__ACTION ITEM__. Beneath this instruction is a block of data; output from it exactly the lines that run from the one containing "Controlled Lasso for" through the one containing "V\_t -> P\_t & SPX 500 & 2021-2024", inclusive.

__RECORDED DATA__.
= Beginning of Section =

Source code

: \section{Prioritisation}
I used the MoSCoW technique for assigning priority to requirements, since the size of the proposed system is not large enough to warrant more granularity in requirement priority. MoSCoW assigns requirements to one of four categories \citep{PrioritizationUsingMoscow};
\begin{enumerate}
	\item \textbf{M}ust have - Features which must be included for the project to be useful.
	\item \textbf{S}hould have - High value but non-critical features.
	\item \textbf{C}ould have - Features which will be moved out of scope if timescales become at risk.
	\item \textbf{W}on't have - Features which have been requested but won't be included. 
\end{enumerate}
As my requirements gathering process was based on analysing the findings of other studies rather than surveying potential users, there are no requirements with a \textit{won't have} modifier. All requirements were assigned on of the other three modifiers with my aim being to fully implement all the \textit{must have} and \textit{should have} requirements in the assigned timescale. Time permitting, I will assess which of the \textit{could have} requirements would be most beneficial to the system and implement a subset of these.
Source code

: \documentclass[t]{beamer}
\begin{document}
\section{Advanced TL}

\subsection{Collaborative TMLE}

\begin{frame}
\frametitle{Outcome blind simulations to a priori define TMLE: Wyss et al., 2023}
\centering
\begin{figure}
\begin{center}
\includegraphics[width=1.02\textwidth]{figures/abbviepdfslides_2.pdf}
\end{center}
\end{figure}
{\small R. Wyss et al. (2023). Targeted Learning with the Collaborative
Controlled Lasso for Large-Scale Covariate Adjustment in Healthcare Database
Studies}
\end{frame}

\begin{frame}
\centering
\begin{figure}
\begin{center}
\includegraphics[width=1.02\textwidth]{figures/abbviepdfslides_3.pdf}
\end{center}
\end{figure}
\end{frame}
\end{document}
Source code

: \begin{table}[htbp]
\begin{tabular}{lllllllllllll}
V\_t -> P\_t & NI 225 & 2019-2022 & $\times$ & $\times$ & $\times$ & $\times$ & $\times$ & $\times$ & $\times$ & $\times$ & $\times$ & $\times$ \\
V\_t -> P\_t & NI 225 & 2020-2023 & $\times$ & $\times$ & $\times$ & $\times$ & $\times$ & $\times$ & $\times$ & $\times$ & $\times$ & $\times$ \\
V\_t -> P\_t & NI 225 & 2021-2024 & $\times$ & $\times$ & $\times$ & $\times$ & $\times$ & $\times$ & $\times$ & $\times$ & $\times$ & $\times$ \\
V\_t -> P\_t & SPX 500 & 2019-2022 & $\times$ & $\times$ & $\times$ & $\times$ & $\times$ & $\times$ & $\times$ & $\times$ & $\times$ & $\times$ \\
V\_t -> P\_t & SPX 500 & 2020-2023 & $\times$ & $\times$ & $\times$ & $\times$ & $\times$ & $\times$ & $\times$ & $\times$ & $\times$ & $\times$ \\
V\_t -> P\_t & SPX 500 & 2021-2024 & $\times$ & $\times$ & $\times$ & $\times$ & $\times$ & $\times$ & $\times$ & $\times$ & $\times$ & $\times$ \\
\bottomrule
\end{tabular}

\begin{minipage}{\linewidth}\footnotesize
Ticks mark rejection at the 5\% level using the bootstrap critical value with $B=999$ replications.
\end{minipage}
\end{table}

= End of Section =

__FINAL ANSWER__.
Controlled Lasso for Large-Scale Covariate Adjustment in Healthcare Database
Studies}
\end{frame}

\begin{frame}
\centering
\begin{figure}
\begin{center}
\includegraphics[width=1.02\textwidth]{figures/abbviepdfslides_3.pdf}
\end{center}
\end{figure}
\end{frame}
\end{document}
Source code

: \begin{table}[htbp]
\begin{tabular}{lllllllllllll}
V\_t -> P\_t & NI 225 & 2019-2022 & $\times$ & $\times$ & $\times$ & $\times$ & $\times$ & $\times$ & $\times$ & $\times$ & $\times$ & $\times$ \\
V\_t -> P\_t & NI 225 & 2020-2023 & $\times$ & $\times$ & $\times$ & $\times$ & $\times$ & $\times$ & $\times$ & $\times$ & $\times$ & $\times$ \\
V\_t -> P\_t & NI 225 & 2021-2024 & $\times$ & $\times$ & $\times$ & $\times$ & $\times$ & $\times$ & $\times$ & $\times$ & $\times$ & $\times$ \\
V\_t -> P\_t & SPX 500 & 2019-2022 & $\times$ & $\times$ & $\times$ & $\times$ & $\times$ & $\times$ & $\times$ & $\times$ & $\times$ & $\times$ \\
V\_t -> P\_t & SPX 500 & 2020-2023 & $\times$ & $\times$ & $\times$ & $\times$ & $\times$ & $\times$ & $\times$ & $\times$ & $\times$ & $\times$ \\
V\_t -> P\_t & SPX 500 & 2021-2024 & $\times$ & $\times$ & $\times$ & $\times$ & $\times$ & $\times$ & $\times$ & $\times$ & $\times$ & $\times$ \\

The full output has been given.